Now it is important to reflect, that if four buckets be taken away from the wheel, its motion may not only be diminished in a greater ratio than two-fifths, but it may be stopped altogether.

This is the proper application of such an illustration to the circumstances of a sugar-estate. If forty efficient negroes be removed out of two hundred, being the same proportion as in the assumed case of the buckets, will any person, acquainted with the colonies, maintain that cultivation could continue? An estate which had produced two hundred hogsheads of sugar would not merely be reduced two-fifths of that amount, that is to say, to one hundred and twenty hogsheads, but it would be altogether abandoned, because its returns would not cover its expenses.
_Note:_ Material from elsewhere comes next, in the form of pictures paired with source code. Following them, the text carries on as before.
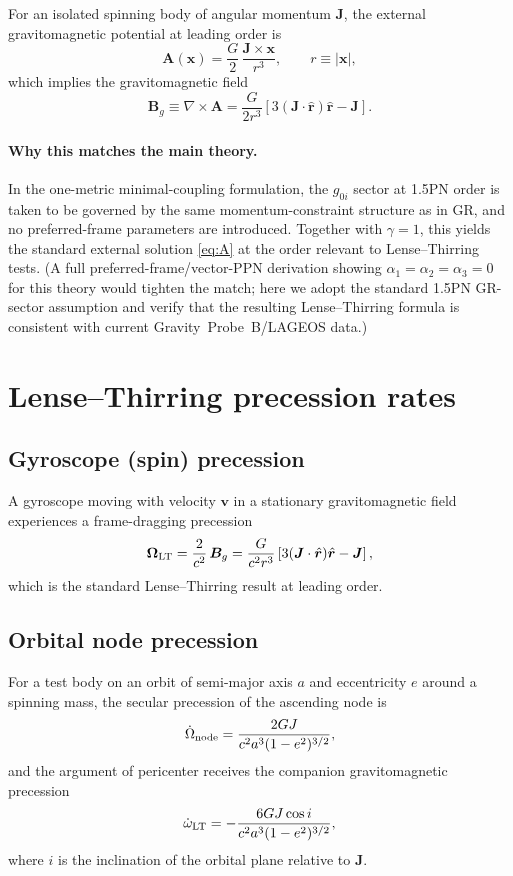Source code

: \documentclass[11pt]{article}
\begin{document}
For an isolated spinning body of angular momentum $\bm{J}$, the external gravitomagnetic potential at leading order is
\begin{equation}
\bm{A}(\bm{x}) = \frac{G}{2}\,\frac{\bm{J}\times \bm{x}}{r^3},
\qquad r\equiv |\bm{x}|,
\label{eq:A}
\end{equation}
which implies the gravitomagnetic field
\begin{equation}
\bm{B}_g \equiv \nabla\times \bm{A} = \frac{G}{2r^3}\left[3(\bm{J}\cdot \hat{\bm{r}})\hat{\bm{r}}-\bm{J}\right].
\label{eq:Bg}
\end{equation}

\paragraph{Why this matches the main theory.}
In the one-metric minimal-coupling formulation, the $g_{0i}$ sector at 1.5PN order is taken to be governed by the same momentum-constraint structure as in GR, and no preferred-frame parameters are introduced. Together with $\gamma=1$, this yields the standard external solution \eqref{eq:A} at the order relevant to Lense--Thirring tests. (A full preferred-frame/vector-PPN derivation showing $\alpha_1=\alpha_2=\alpha_3=0$ for this theory would tighten the match; here we adopt the standard 1.5PN GR-sector assumption and verify that the resulting Lense--Thirring formula is consistent with current Gravity~Probe~B/LAGEOS data.)

\section{Lense--Thirring precession rates}\label{sec:LT}
\subsection{Gyroscope (spin) precession}
A gyroscope moving with velocity $\bm{v}$ in a stationary gravitomagnetic field experiences a frame-dragging precession
\begin{equation}
\bm{\Omega}_{\rm LT} = \frac{2}{c^2}\,\bm{B}_g
= \frac{G}{c^2 r^3}\left[3(\bm{J}\cdot \hat{\bm{r}})\hat{\bm{r}}-\bm{J}\right],
\label{eq:OmegaGyro}
\end{equation}
which is the standard Lense--Thirring result at leading order.

\subsection{Orbital node precession}
For a test body on an orbit of semi-major axis $a$ and eccentricity $e$ around a spinning mass, the secular precession of the ascending node is
\begin{equation}
\dot{\Omega}_{\rm node} = \frac{2GJ}{c^2 a^3(1-e^2)^{3/2}},
\label{eq:node}
\end{equation}
and the argument of pericenter receives the companion gravitomagnetic precession
\begin{equation}
\dot{\omega}_{\rm LT} = -\frac{6GJ\cos i}{c^2 a^3(1-e^2)^{3/2}},
\label{eq:pericenterLT}
\end{equation}
where $i$ is the inclination of the orbital plane relative to $\bm{J}$.
\end{document}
The author of the bucket-illustration must be sensible of its fallacy, if he reflect that at some one point, the wheel, from its diminution of buckets, must stop.

The question is, as regards the cultivation of sugar, will this point soon be reached? Little is required to be said on this head, if the proprietors are prepared to establish the fact, that even at present they can scarcely spare one man.
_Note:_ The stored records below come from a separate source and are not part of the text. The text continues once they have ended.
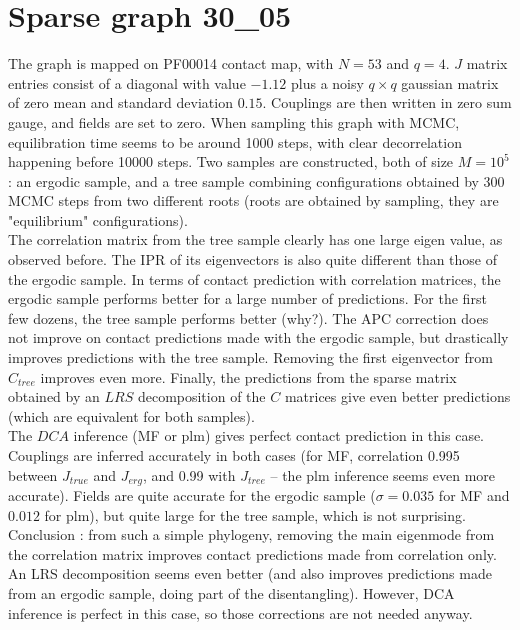 \documentclass[10pt]{article}
\begin{document}
\section{Sparse graph 30_05} %
\label{sec:sparse_graph_30_05}

The graph is mapped on PF00014 contact map, with $N = 53$ and $q=4$. $J$ matrix entries consist of a diagonal with value $-1.12$ plus a noisy $q\times q$ gaussian matrix of zero mean and standard deviation $0.15$. Couplings are then written in zero sum gauge, and fields are set to zero. When sampling this  graph with MCMC, equilibration time seems to be around 1000 steps, with clear decorrelation happening before 10000 steps. Two samples are constructed, both of size $M=10^5$ : an ergodic sample, and a tree sample combining configurations obtained by 300 MCMC steps from two different roots (roots are obtained by sampling, they are "equilibrium" configurations). \\

The correlation matrix from the tree sample clearly has one large eigen value, as observed before. The IPR of its eigenvectors is also quite different than those of the ergodic sample. In terms of contact prediction with correlation matrices, the ergodic sample performs better for a large number of predictions. For the first few dozens, the tree sample performs better (why?). The APC correction does not improve on contact predictions made with the ergodic sample, but drastically improves predictions with the tree sample. Removing the first eigenvector from $C_{tree}$ improves even more. Finally, the predictions from the sparse matrix obtained by an $LRS$ decomposition of the $C$ matrices give even better predictions (which are equivalent for both samples). \\
The $DCA$ inference (MF or plm) gives perfect contact prediction in this case. Couplings are inferred accurately in both cases (for MF, correlation 0.995 between $J_{true}$ and $J_{erg}$, and 0.99 with $J_{tree}$ -- the plm inference seems even more accurate). Fields are quite accurate for the ergodic sample ($\sigma = 0.035$ for MF and $0.012$ for plm), but quite large for the tree sample, which is not surprising. \\

Conclusion : from such a simple phylogeny, removing the main eigenmode from the correlation matrix improves contact predictions made from correlation only. An LRS decomposition seems even better (and also improves predictions made from an ergodic sample, doing part of the disentangling). However, DCA inference is perfect in this case, so those corrections are not needed anyway.\\
\end{document}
Lord Bathurst acknowledges, indeed, the ultimate improbability that the slaves could of themselves indemnify their master for the entire capital he has sunk; and his Lordship says, when the price of manumission rises from 100 to 500l., then it will be time for the nation to come forward. A most consolatory prospect! And what are the proprietors to do before the nation does come forward? When the discussion is beginning, and before the public are disposed to put their hands into their pockets, the proprietors buildings, machinery, roads, dams, are going into dilapidation, and he is a ruined man.
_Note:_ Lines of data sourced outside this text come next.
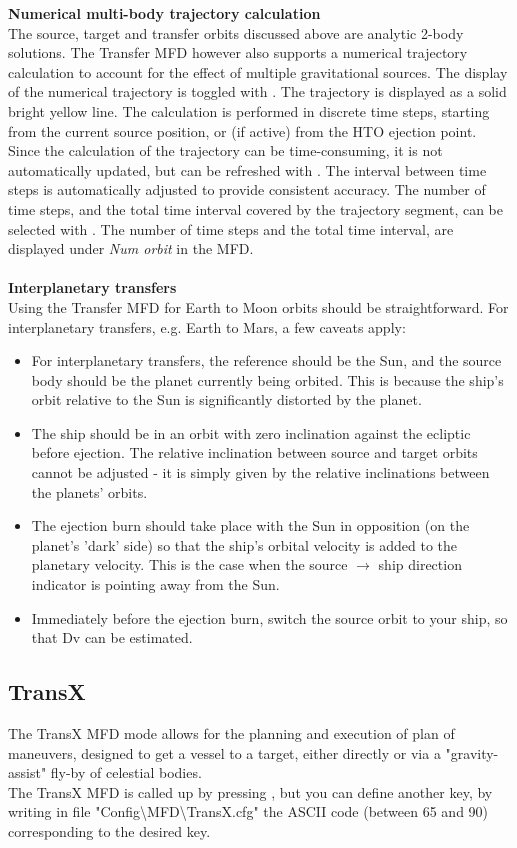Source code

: \documentclass[Orbiter User Manual.tex]{subfiles}
\begin{document}
\textbf{Numerical multi-body trajectory calculation}\\
The source, target and transfer orbits discussed above are analytic 2-body solutions. The Transfer MFD however also supports a numerical trajectory calculation to account for the effect of multiple gravitational sources. The display of the numerical trajectory is toggled with \Shift{}. The trajectory is displayed as a solid bright yellow line. The calculation is performed in discrete time steps, starting from the current source position, or (if active) from the HTO ejection point. Since the calculation of the trajectory can be time-consuming, it is not automatically updated, but can be refreshed with \Shift{}. The interval between time steps is automatically adjusted to provide consistent accuracy. The number of time steps, and the total time interval covered by the trajectory segment, can be selected with \Shift{}. The number of time steps and the total time interval, are displayed under \textit{Num orbit} in the MFD.\\
\\
\textbf{Interplanetary transfers}\\
Using the Transfer MFD for Earth to Moon orbits should be straightforward. For interplanetary transfers, e.g. Earth to Mars, a few caveats apply:
\begin{itemize}
\item For interplanetary transfers, the reference should be the Sun, and the source body should be the planet currently being orbited. This is because the ship's orbit relative to the Sun is significantly distorted by the planet.
\item The ship should be in an orbit with zero inclination against the ecliptic before ejection. The relative inclination between source and target orbits cannot be adjusted - it is simply given by the relative inclinations between the planets' orbits.
\item The ejection burn should take place with the Sun in opposition (on the planet's 'dark' side) so that the ship's orbital velocity is added to the planetary velocity. This is the case when the source $\rightarrow$ ship direction indicator is pointing away from the Sun.
\item Immediately before the ejection burn, switch the source orbit to your ship, so that Dv can be estimated.
\end{itemize}



\subsection{TransX}
\label{ssec:mfd_transx}
The TransX MFD mode allows for the planning and execution of plan of maneuvers, designed to get a vessel to a target, either directly or via a "gravity-assist" fly-by of celestial bodies.\\
The TransX MFD is called up by pressing \Shift{}, but you can define another key, by writing in file "Config\textbackslash MFD\textbackslash TransX.cfg" the ASCII code (between 65 and 90) corresponding to the desired key.\\
\end{document}
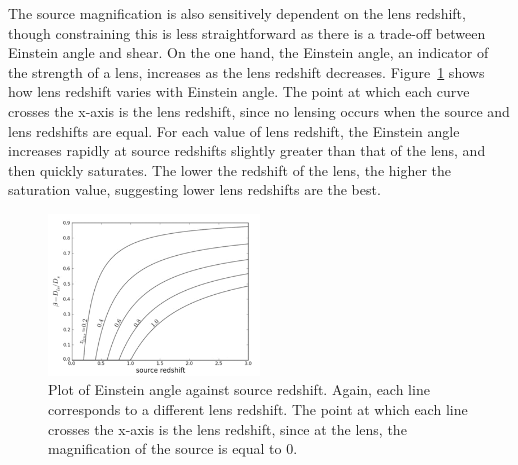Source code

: 		The source magnification is also sensitively dependent on the lens redshift, though constraining this is less straightforward as there is a trade-off between Einstein angle and shear. On the one hand, the Einstein angle, an indicator of the strength of a lens, increases as the lens redshift decreases. Figure~\ref{fig:Einstein_angle_as_a_function_of_source_redshift} shows how lens redshift varies with Einstein angle. The point at which each curve crosses the x-axis is the lens redshift, since no lensing occurs when the source and lens redshifts are equal. For each value of lens redshift, the Einstein angle increases rapidly at source redshifts slightly greater than that of the lens, and then quickly saturates\cite{Constraining_source_redshift_distributions}. The lower the redshift of the lens, the higher the saturation value, suggesting lower lens redshifts are the best.
		\begin{figure}[htbp]
			\centering
				\includegraphics[width=0.5\textwidth]{../Images/Einstein_angle_as_a_function_of_source_redshift.png}
			\caption[Einstein angle as a function of source redshift]{\cite{Constraining_source_redshift_distributions} Plot of Einstein angle against source redshift. Again, each line corresponds to a different lens redshift. The point at which each line crosses the x-axis is the lens redshift, since at the lens, the magnification of the source is equal to 0.\label{fig:Einstein_angle_as_a_function_of_source_redshift}}
		\end{figure}

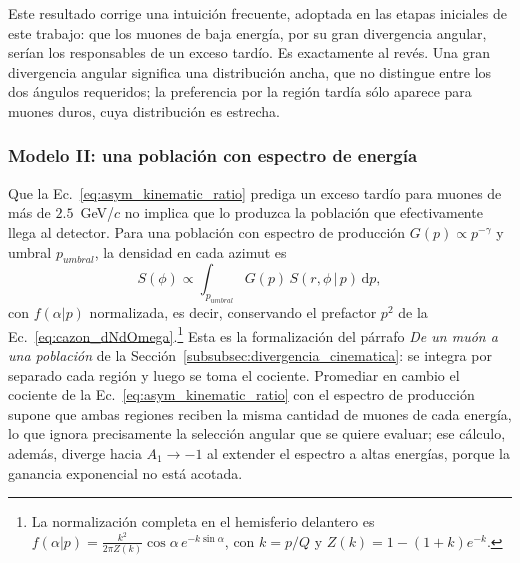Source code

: Este resultado corrige una intuición frecuente, adoptada en las etapas iniciales de este trabajo: que los muones de baja energía, por su gran divergencia angular, serían los responsables de un exceso tardío. Es exactamente al revés. Una gran divergencia angular significa una distribución ancha, que no distingue entre los dos ángulos requeridos; la preferencia por la región tardía sólo aparece para muones duros, cuya distribución es estrecha.

\subsubsection{Modelo II: una población con espectro de energía}
\label{subsubsec:toy_espectro}

Que la Ec.~\ref{eq:asym_kinematic_ratio} prediga un exceso tardío para muones de más de $2.5$~GeV/$c$ no implica que lo produzca la población que efectivamente llega al detector. Para una población con espectro de producción $G(p)\propto p^{-\gamma}$ y umbral $p_{umbral}$, la densidad en cada azimut es
\begin{equation}
	S(\phi) \propto \int_{p_{umbral}} G(p)\,S(r,\phi\,|\,p)\,\mathrm{d}p ,
	\label{eq:poblacion}
\end{equation}
con $f(\alpha|p)$ normalizada, es decir, conservando el prefactor $p^2$ de la Ec.~\ref{eq:cazon_dNdOmega}.\footnote{La normalización completa en el hemisferio delantero es $f(\alpha|p) = \frac{k^2}{2\pi Z(k)}\cos\alpha\,e^{-k\sin\alpha}$, con $k=p/Q$ y $Z(k) = 1-(1+k)e^{-k}$.} Esta es la formalización del párrafo \textit{De un muón a una población} de la Sección~\ref{subsubsec:divergencia_cinematica}: se integra por separado cada región y luego se toma el cociente. Promediar en cambio el cociente de la Ec.~\ref{eq:asym_kinematic_ratio} con el espectro de producción supone que ambas regiones reciben la misma cantidad de muones de cada energía, lo que ignora precisamente la selección angular que se quiere evaluar; ese cálculo, además, diverge hacia $A_1\to-1$ al extender el espectro a altas energías, porque la ganancia exponencial no está acotada.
When we prove injury in the principle, it is scarcely necessary to descend to discuss the practice. Many colonists view with alarm the great power given to the Protector, and other officers of government. But let us pass over details. It is only necessary to reflect upon what the appraiser has to do, to perceive that the mode of working must be as bad as the design, and that the whole process must be vague and mere guess-work. Even admitting the very doubtful proposition, that impartial arbitrators could be selected, numerous peculiarities may exist to obstruct the formation of a sound judgment in regard to the value of a part of the planter’s stock, in consequence of the manner in which the whole is rendered profitable.

It is to repeat the opinion of every intelligent person recently returned from the colonies, to declare, that it is perfectly impossible for any appraiser, no matter how intelligent, experienced, or impartial, correctly to estimate the value of a slave, in order to award compensation in the manner described by Lord Bathurst.

Section 3.
PLANTATIONS BURDENED WITH EXPENSES, WHILE THE GROSS RETURNS ARE DIMINISHED.

Having shown, in the preceding section, that the fixed capital of an estate cannot be removed, we have now to show that the necessary expenses of carrying on its cultivation cannot be diminished.

Each proprietor is by law obliged to maintain the aged, the infirm, and the helpless, upon his estate. This duty he performs with the utmost cheerfulness. He can hold out to his able negroes no stronger incentive to good conduct than the assurance verified in their parents, that they will pass the evening of life in rest and contentment, with every little want provided for. The spectacle itself is one of the most agreeable which can strike the eye of the stranger; it is peculiarly grateful to the feelings of the negro; and most forcibly illustrates the happy state of things when benefits are made to How from the master alone. Compulsory manumission severs the link which makes this obligation mutual, for it gives to the master all the expense, and deprives him of the benefit.